Although the Mongols did not attack Novgorod, north-western Russia was menaced by invaders from the west at the same time. The Swedes descended from the Baltic and sought to penetrate the territories of Novgorod. In 1240 a Swedish army landed on the banks of the Neva, and the Prince of Novgorod, Alexander Yaroslavevich, led a Russian army to meet them. The prince so completely defeated the Swedes that he was thenceforth known as Alexander Nevsky, meaning “of the Neva”. Two years later the Teutonic Knights, a religious military order, advanced from the west. Alexander led his troops to meet the Germans, crossing the frozen Lake Peipus, and routed them. Faced with continuing danger in the west, Alexander, rather than risk invasion from the south, adopted a policy of loyal submission to the Golden Horde and conciliation with the Khan. In 1246 Alexander succeeded his father as Grand Prince of Novgorod and in 1252 was invested by the khan as Grand Prince of Vladimir and Suzdal. Most of the Russian princes followed Alexander’s example, paying tribute and considering themselves vassals of the Tatar rule. In 1299 the metropolitan bishop of the Russian Orthodox Church fled the ruined city of Kiev and took up residence in the town of Vladimir, seat of the grand prince.

B

The Growing Importance of Moscow

The town of Moscow, in the principality of Vladimir Suzdal, occupied an exceedingly favourable geographical position in the centre of Russia and on the principal trade routes. In 1263 Alexander Nevsky gave Moscow to his younger son, Daniel, progenitor of a line of powerful Muscovite princes. These rulers were astute men who worked closely with the khans. As Mongol favourites they gradually extended their lands by annexing surrounding territories. In 1328 Daniel’s son, Ivan I, Prince of Muscovy was appointed Grand Prince by the Khan. He moved the seat of the grand prince from Vladimir to Moscow, and seems to have influenced the metropolitan of the Russian Church to follow suit. Thus, given the sanction of the Church, the Muscovite princes began to organize a new Russian state, with themselves as rulers. Beginning with Ivan, the Princes of Muscovy styled themselves princes “of all Russia”. He was helped in his claim by the fact that he collected large tributes from the northern territories for the khanate, earning him the nickname Ivan “Moneybags” (Kalita).
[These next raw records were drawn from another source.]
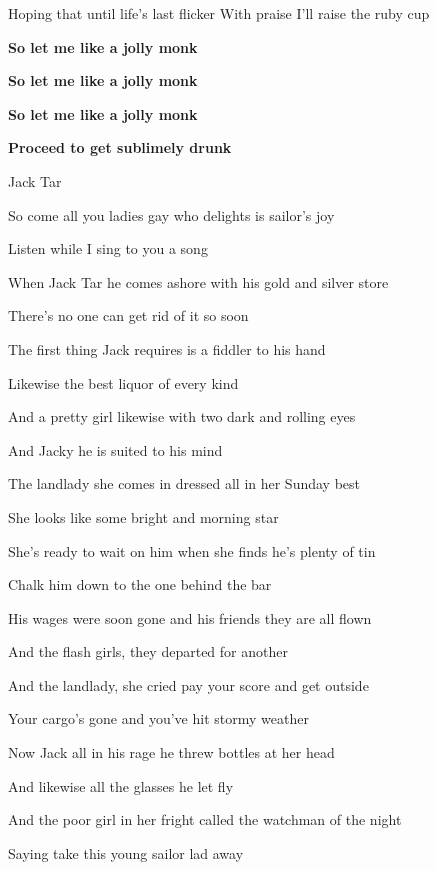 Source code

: \documentclass[letterpaper,9pt]{article}
\begin{document}
Hoping that until life's last flicker With praise I'll raise the ruby cup

\hfill

\textbf{So let me like a jolly monk
}

\textbf{So let me like a jolly monk
}

\textbf{So let me like a jolly monk
}

\textbf{Proceed to get sublimely drunk}

\newpage
{}
\huge
Jack Tar

\hfill

\Large
So come all you ladies gay who delights is sailor’s joy

Listen while I sing to you a song

When Jack Tar he comes ashore with his gold and silver store

There’s no one can get rid of it so soon

\hfill

The first thing Jack requires is a fiddler to his hand

Likewise the best liquor of every kind

And a pretty girl likewise with two dark and rolling eyes

And Jacky he is suited to his mind

\hfill

The landlady she comes in dressed all in her Sunday best

She looks like some bright and morning star

She’s ready to wait on him when she finds he’s plenty of tin

Chalk him down to the one behind the bar

\hfill

His wages were soon gone and his friends they are all flown

And the flash girls, they departed for another

And the landlady, she cried pay your score and get outside

Your cargo’s gone and you’ve hit stormy weather

\hfill

Now Jack all in his rage he threw bottles at her head

And likewise all the glasses he let fly

And the poor girl in her fright called the watchman of the night

Saying take this young sailor lad away
\end{document}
In the mid-14th century internal dissensions weakened the power of the Golden Horde. During the reign of Ivan II (1353-1359), the khans lost the right to appoint the grand prince. Ivan II’s son, Dmitry, led the first successful Russian revolt against the Mongols. In 1380 his decisive victory over the Mongols at Kulikovo, on the banks of the Don River, gave him his surname Donskoy (“of the Don”) and marked the turning point of Mongol power. Muscovite strength grew steadily thereafter.